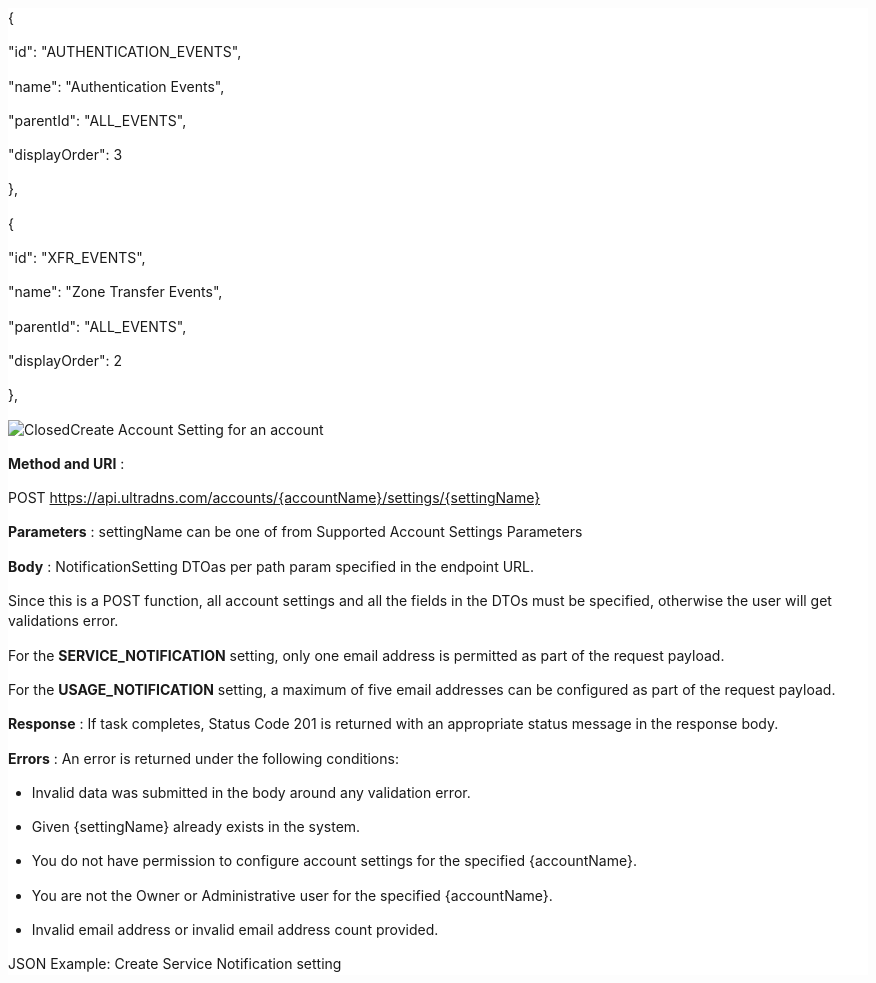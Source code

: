 {

"id": "AUTHENTICATION_EVENTS",

"name": "Authentication Events",

"parentId": "ALL_EVENTS",

"displayOrder": 3

},

{

"id": "XFR_EVENTS",

"name": "Zone Transfer Events",

"parentId": "ALL_EVENTS",

"displayOrder": 2

},

![Closed](../../Skins/Default/Stylesheets/Images/transparent.gif)Create
Account Setting for an account

**Method and URI** :

POST https://api.ultradns.com/accounts/{accountName}/settings/{settingName}

**Parameters** : settingName can be one of from Supported Account Settings
Parameters

**Body** : NotificationSetting DTOas per path param specified in the endpoint
URL.

Since this is a POST function, all account settings and all the fields in the
DTOs must be specified, otherwise the user will get validations error.

For the **SERVICE_NOTIFICATION** setting, only one email address is permitted
as part of the request payload.

For the **USAGE_NOTIFICATION** setting, a maximum of five email addresses can
be configured as part of the request payload.

**Response** : If task completes, Status Code 201 is returned with an
appropriate status message in the response body.

**Errors** : An error is returned under the following conditions:

  * Invalid data was submitted in the body around any validation error.

  * Given {settingName} already exists in the system.

  * You do not have permission to configure account settings for the specified {accountName}.

  * You are not the Owner or Administrative user for the specified {accountName}.

  * Invalid email address or invalid email address count provided.

JSON Example: Create Service Notification setting
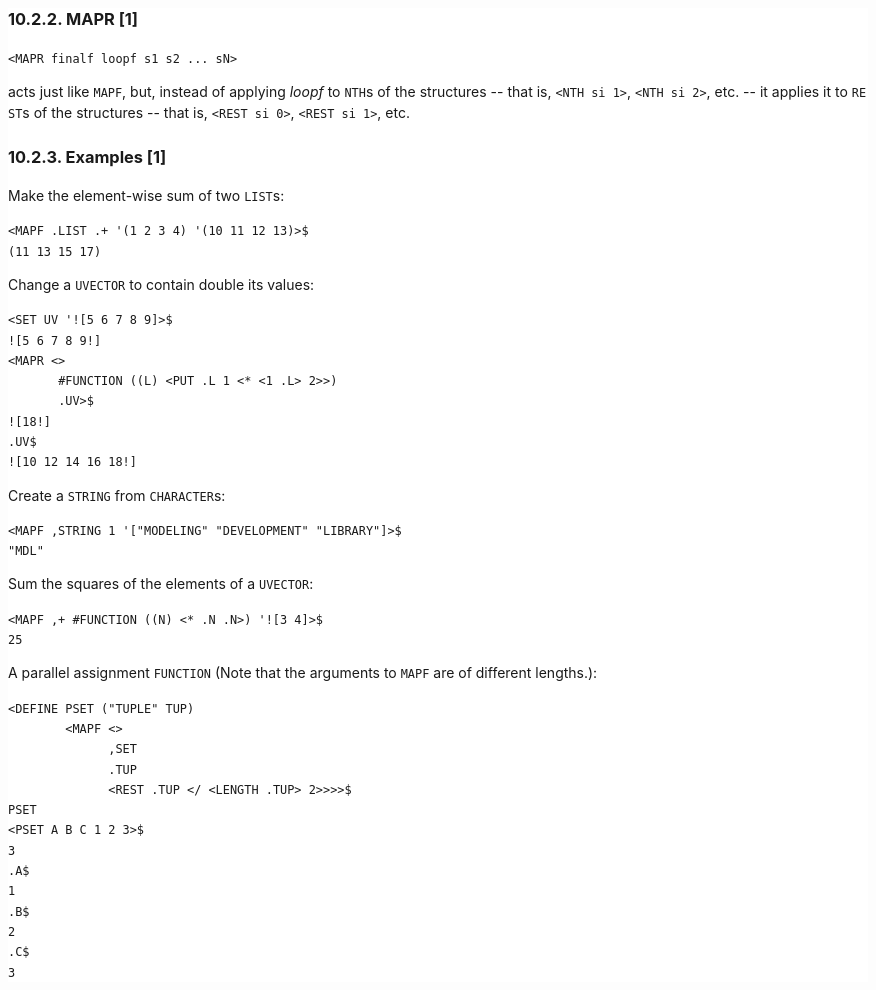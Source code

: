 ### 10.2.2. MAPR [1]

    <MAPR finalf loopf s1 s2 ... sN>

acts just like `MAPF`, but, instead of applying *loopf* to `NTH`s of 
the structures -- that is, `<NTH si 1>`, `<NTH si 2>`, etc. -- it 
applies it to `REST`s of the structures -- that is, `<REST si 0>`, 
`<REST si 1>`, etc.

### 10.2.3. Examples [1]

Make the element-wise sum of two `LIST`s:

    <MAPF .LIST .+ '(1 2 3 4) '(10 11 12 13)>$
    (11 13 15 17)

Change a `UVECTOR` to contain double its values:

    <SET UV '![5 6 7 8 9]>$
    ![5 6 7 8 9!]
    <MAPR <>
           #FUNCTION ((L) <PUT .L 1 <* <1 .L> 2>>)
           .UV>$
    ![18!]
    .UV$
    ![10 12 14 16 18!]

Create a `STRING` from `CHARACTER`s:

    <MAPF ,STRING 1 '["MODELING" "DEVELOPMENT" "LIBRARY"]>$
    "MDL"

Sum the squares of the elements of a `UVECTOR`:

    <MAPF ,+ #FUNCTION ((N) <* .N .N>) '![3 4]>$
    25

A parallel assignment `FUNCTION` (Note that the arguments to `MAPF` 
are of different lengths.):

    <DEFINE PSET ("TUPLE" TUP)
            <MAPF <>
                  ,SET
                  .TUP
                  <REST .TUP </ <LENGTH .TUP> 2>>>>$
    PSET
    <PSET A B C 1 2 3>$
    3
    .A$
    1
    .B$
    2
    .C$
    3
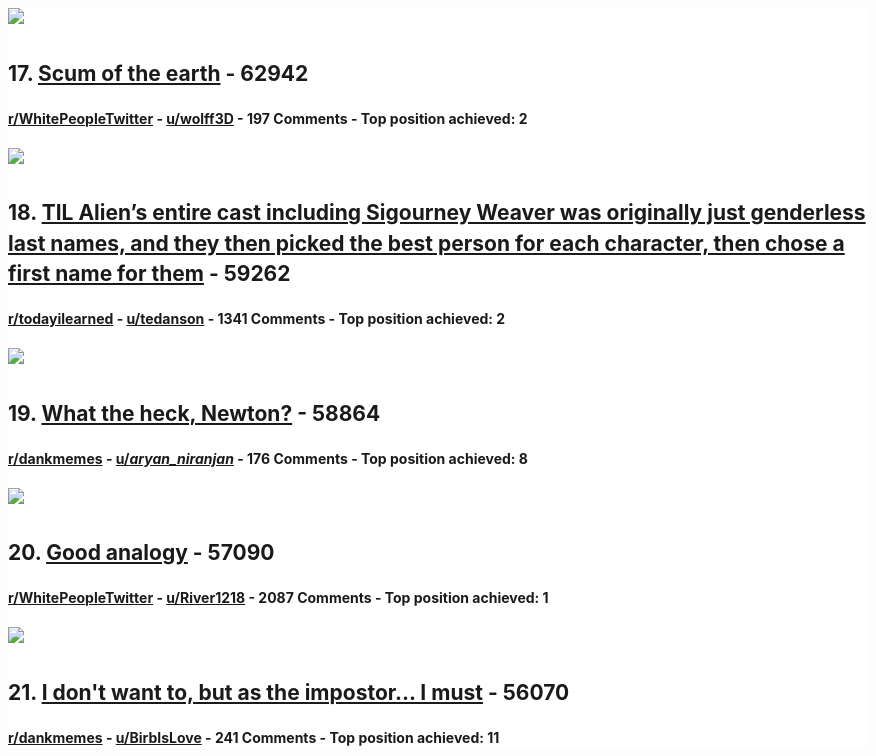 <a href="https://v.redd.it/rgfdxud6y9o51"><img src="https://b.thumbs.redditmedia.com/X6RE6OlL4zYwkwjGllAJi5me8ZTiF4ihC_BIlLnDglY.jpg"></img></a>

## 17. [Scum of the earth](http://reddit.com/r/WhitePeopleTwitter/comments/iwekn0/scum_of_the_earth/) - 62942
#### [r/WhitePeopleTwitter](http://reddit.com/r/WhitePeopleTwitter) - [u/wolff3D](http://reddit.com/u/wolff3D) - 197 Comments - Top position achieved: 2

<a href="https://i.redd.it/unh01qhi9bo51.jpg"><img src="https://b.thumbs.redditmedia.com/aPzxJNr-u6O_VXdVlU3xYKlqLwpZvwXBx6ueBpZVzUI.jpg"></img></a>

## 18. [TIL Alien’s entire cast including Sigourney Weaver was originally just genderless last names, and they then picked the best person for each character, then chose a first name for them](http://reddit.com/r/todayilearned/comments/iwgzl7/til_aliens_entire_cast_including_sigourney_weaver/) - 59262
#### [r/todayilearned](http://reddit.com/r/todayilearned) - [u/tedanson](http://reddit.com/u/tedanson) - 1341 Comments - Top position achieved: 2

<a href="https://en.wikipedia.org/wiki/Alien_(film)"><img src="https://b.thumbs.redditmedia.com/tHHbnrS3PZpRZXYIGPBiicP0EsIb5lvAuIjraLyZOuE.jpg"></img></a>

## 19. [What the heck, Newton?](http://reddit.com/r/dankmemes/comments/iwd1z1/what_the_heck_newton/) - 58864
#### [r/dankmemes](http://reddit.com/r/dankmemes) - [u/_aryan_niranjan_](http://reddit.com/u/_aryan_niranjan_) - 176 Comments - Top position achieved: 8

<a href="https://i.redd.it/vxovq3tprao51.jpg"><img src="https://b.thumbs.redditmedia.com/SBaRphkjYnJ31Kgm_CMl9BbjUrKEVuNdEs7laN6efKw.jpg"></img></a>

## 20. [Good analogy](http://reddit.com/r/WhitePeopleTwitter/comments/iwmo7j/good_analogy/) - 57090
#### [r/WhitePeopleTwitter](http://reddit.com/r/WhitePeopleTwitter) - [u/River1218](http://reddit.com/u/River1218) - 2087 Comments - Top position achieved: 1

<a href="https://i.redd.it/751a2yp3fdo51.jpg"><img src="https://b.thumbs.redditmedia.com/RKnnZ6ClV1IC-gjsD68g9EcKr0G9OFN4w4vv_Q-u0Uw.jpg"></img></a>

## 21. [I don't want to, but as the impostor... I must](http://reddit.com/r/dankmemes/comments/iwnz4q/i_dont_want_to_but_as_the_impostor_i_must/) - 56070
#### [r/dankmemes](http://reddit.com/r/dankmemes) - [u/BirbIsLove](http://reddit.com/u/BirbIsLove) - 241 Comments - Top position achieved: 11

****************************************

Set down exactly the lines from the start of the records through the line containing "Since this is", both included, and omit the pictures.

## RESULT
Source code

: {

"id": "AUTHENTICATION_EVENTS",

"name": "Authentication Events",

"parentId": "ALL_EVENTS",

"displayOrder": 3

},

{

"id": "XFR_EVENTS",

"name": "Zone Transfer Events",

"parentId": "ALL_EVENTS",

"displayOrder": 2

},

![Closed](../../Skins/Default/Stylesheets/Images/transparent.gif)Create
Account Setting for an account

**Method and URI** :

POST https://api.ultradns.com/accounts/{accountName}/settings/{settingName}

**Parameters** : settingName can be one of from Supported Account Settings
Parameters

**Body** : NotificationSetting DTOas per path param specified in the endpoint
URL.

Since this is a POST function, all account settings and all the fields in the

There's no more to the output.